Who knew Craigslist shopping for kid gear was a competitive sport? The seller posted the ad for the big plastic tacky kid toy (BPTKT) at 1:45pm. I called at 2:00pm, thinking I was really jumping on this BPTKT. Seller Lady said she'd received three emails and had just gotten off the phone with a woman who was coming by at 5:30pm, "but just to look, so......." Sensing a lack of commitment to BPTKT buyer #1, I attacked. "I'll be there in an hour with cash!" SOLD! Mine! Mwahahaha, take THAT, 5:30pm tire kicker! I was even willing to offer $5 more than she was asking to tip the deal in my favor, but didn't even have to go there. (Only after A and I were halfway to Seller Lady's house did I think about whether the BPTKT was going to fit in my midsize SUV. Um, derrrr. Thankfully, it fit in with a millimeter to spare.) Anyway, I guess other parents don't enjoy spending $179 on BPTKTs either, so a $30 Craigslist listing for one that's unfaded, unbroken, and not located in the ghetto brings out tough competition among the internet shopping mommy types. Fortunately, I'm highly experienced in competition against crazy women. For example, I spent the summer of 2002 locked in my bedroom with my laptop plotting each and every millisecond of my sorority's fall rush (excuse me, I meant formal recruitment).
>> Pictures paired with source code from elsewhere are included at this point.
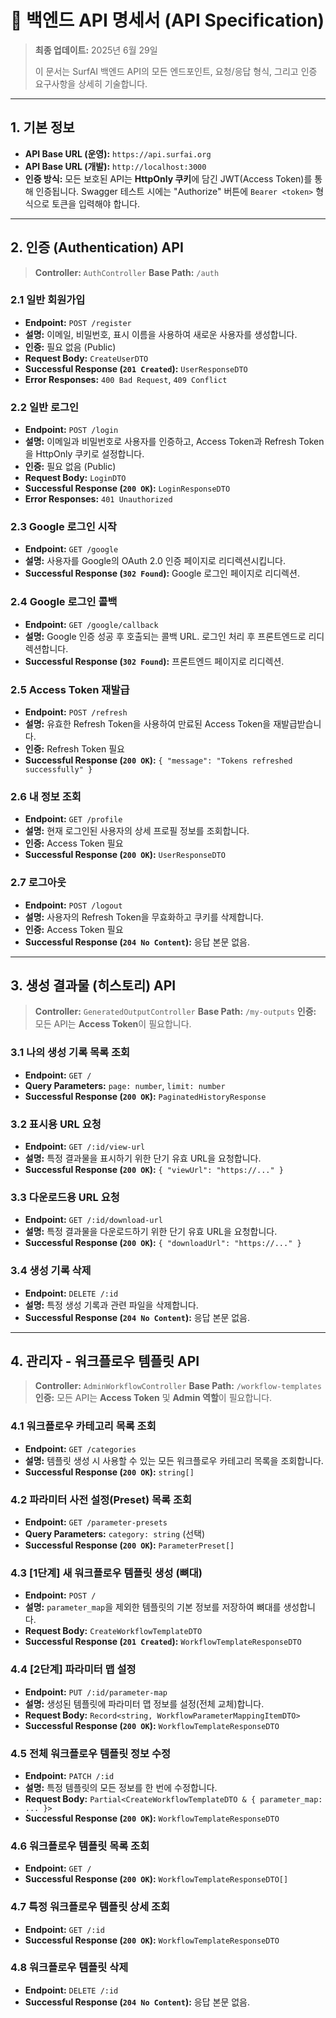 # 📡 백엔드 API 명세서 (API Specification)

> **최종 업데이트:** 2025년 6월 29일
>
> 이 문서는 SurfAI 백엔드 API의 모든 엔드포인트, 요청/응답 형식, 그리고 인증 요구사항을 상세히 기술합니다.

---

## 1. 기본 정보

-   **API Base URL (운영):** `https://api.surfai.org`
-   **API Base URL (개발):** `http://localhost:3000`
-   **인증 방식:** 모든 보호된 API는 **HttpOnly 쿠키**에 담긴 JWT(Access Token)를 통해 인증됩니다. Swagger 테스트 시에는 "Authorize" 버튼에 `Bearer <token>` 형식으로 토큰을 입력해야 합니다.

---

## 2. 인증 (Authentication) API

> **Controller:** `AuthController`
> **Base Path:** `/auth`

### 2.1 일반 회원가입
-   **Endpoint:** `POST /register`
-   **설명:** 이메일, 비밀번호, 표시 이름을 사용하여 새로운 사용자를 생성합니다.
-   **인증:** 필요 없음 (Public)
-   **Request Body:** `CreateUserDTO`
-   **Successful Response (`201 Created`):** `UserResponseDTO`
-   **Error Responses:** `400 Bad Request`, `409 Conflict`

### 2.2 일반 로그인
-   **Endpoint:** `POST /login`
-   **설명:** 이메일과 비밀번호로 사용자를 인증하고, Access Token과 Refresh Token을 HttpOnly 쿠키로 설정합니다.
-   **인증:** 필요 없음 (Public)
-   **Request Body:** `LoginDTO`
-   **Successful Response (`200 OK`):** `LoginResponseDTO`
-   **Error Responses:** `401 Unauthorized`

### 2.3 Google 로그인 시작
-   **Endpoint:** `GET /google`
-   **설명:** 사용자를 Google의 OAuth 2.0 인증 페이지로 리디렉션시킵니다.
-   **Successful Response (`302 Found`):** Google 로그인 페이지로 리디렉션.

### 2.4 Google 로그인 콜백
-   **Endpoint:** `GET /google/callback`
-   **설명:** Google 인증 성공 후 호출되는 콜백 URL. 로그인 처리 후 프론트엔드로 리디렉션합니다.
-   **Successful Response (`302 Found`):** 프론트엔드 페이지로 리디렉션.

### 2.5 Access Token 재발급
-   **Endpoint:** `POST /refresh`
-   **설명:** 유효한 Refresh Token을 사용하여 만료된 Access Token을 재발급받습니다.
-   **인증:** Refresh Token 필요
-   **Successful Response (`200 OK`):** `{ "message": "Tokens refreshed successfully" }`

### 2.6 내 정보 조회
-   **Endpoint:** `GET /profile`
-   **설명:** 현재 로그인된 사용자의 상세 프로필 정보를 조회합니다.
-   **인증:** Access Token 필요
-   **Successful Response (`200 OK`):** `UserResponseDTO`

### 2.7 로그아웃
-   **Endpoint:** `POST /logout`
-   **설명:** 사용자의 Refresh Token을 무효화하고 쿠키를 삭제합니다.
-   **인증:** Access Token 필요
-   **Successful Response (`204 No Content`):** 응답 본문 없음.

---

## 3. 생성 결과물 (히스토리) API

> **Controller:** `GeneratedOutputController`
> **Base Path:** `/my-outputs`
> **인증:** 모든 API는 **Access Token**이 필요합니다.

### 3.1 나의 생성 기록 목록 조회
-   **Endpoint:** `GET /`
-   **Query Parameters:** `page: number`, `limit: number`
-   **Successful Response (`200 OK`):** `PaginatedHistoryResponse`

### 3.2 표시용 URL 요청
-   **Endpoint:** `GET /:id/view-url`
-   **설명:** 특정 결과물을 표시하기 위한 단기 유효 URL을 요청합니다.
-   **Successful Response (`200 OK`):** `{ "viewUrl": "https://..." }`

### 3.3 다운로드용 URL 요청
-   **Endpoint:** `GET /:id/download-url`
-   **설명:** 특정 결과물을 다운로드하기 위한 단기 유효 URL을 요청합니다.
-   **Successful Response (`200 OK`):** `{ "downloadUrl": "https://..." }`

### 3.4 생성 기록 삭제
-   **Endpoint:** `DELETE /:id`
-   **설명:** 특정 생성 기록과 관련 파일을 삭제합니다.
-   **Successful Response (`204 No Content`):** 응답 본문 없음.

---

## 4. 관리자 - 워크플로우 템플릿 API

> **Controller:** `AdminWorkflowController`
> **Base Path:** `/workflow-templates`
> **인증:** 모든 API는 **Access Token** 및 **Admin 역할**이 필요합니다.

### 4.1 워크플로우 카테고리 목록 조회
-   **Endpoint:** `GET /categories`
-   **설명:** 템플릿 생성 시 사용할 수 있는 모든 워크플로우 카테고리 목록을 조회합니다.
-   **Successful Response (`200 OK`):** `string[]`

### 4.2 파라미터 사전 설정(Preset) 목록 조회
-   **Endpoint:** `GET /parameter-presets`
-   **Query Parameters:** `category: string` (선택)
-   **Successful Response (`200 OK`):** `ParameterPreset[]`

### 4.3 [1단계] 새 워크플로우 템플릿 생성 (뼈대)
-   **Endpoint:** `POST /`
-   **설명:** `parameter_map`을 제외한 템플릿의 기본 정보를 저장하여 뼈대를 생성합니다.
-   **Request Body:** `CreateWorkflowTemplateDTO`
-   **Successful Response (`201 Created`):** `WorkflowTemplateResponseDTO`

### 4.4 [2단계] 파라미터 맵 설정
-   **Endpoint:** `PUT /:id/parameter-map`
-   **설명:** 생성된 템플릿에 파라미터 맵 정보를 설정(전체 교체)합니다.
-   **Request Body:** `Record<string, WorkflowParameterMappingItemDTO>`
-   **Successful Response (`200 OK`):** `WorkflowTemplateResponseDTO`

### 4.5 전체 워크플로우 템플릿 정보 수정
-   **Endpoint:** `PATCH /:id`
-   **설명:** 특정 템플릿의 모든 정보를 한 번에 수정합니다.
-   **Request Body:** `Partial<CreateWorkflowTemplateDTO & { parameter_map: ... }>`
-   **Successful Response (`200 OK`):** `WorkflowTemplateResponseDTO`

### 4.6 워크플로우 템플릿 목록 조회
-   **Endpoint:** `GET /`
-   **Successful Response (`200 OK`):** `WorkflowTemplateResponseDTO[]`

### 4.7 특정 워크플로우 템플릿 상세 조회
-   **Endpoint:** `GET /:id`
-   **Successful Response (`200 OK`):** `WorkflowTemplateResponseDTO`

### 4.8 워크플로우 템플릿 삭제
-   **Endpoint:** `DELETE /:id`
-   **Successful Response (`204 No Content`):** 응답 본문 없음.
I was determined that Alpha Phi would continue our recent track record of total campus domination- we weren't filling the hallowed halls of 2626 with a bunch of second rate duds on my watch, no sirreeee. And it worked- we totally KILLED those DGs and GPhis and all the other slacker houses with our wickedly polished synchronized window pop out/singing skills and cutting edge sherbet hued graffiti writing rush shirts! HA! Sweet taste of victory then, in the form of a celebratory bid day and stellar group of new recruits. Sweet taste of victory now, in the form of a BPTKT filling up my mommy mobile and bringing a whole lot of wide eyed giggles out of my sweet boy.
PS: Here's A's face after I told him that rush story. Probably kind of like your face right now.
PPS: even hose water tastes better from a Mighty Fine cup.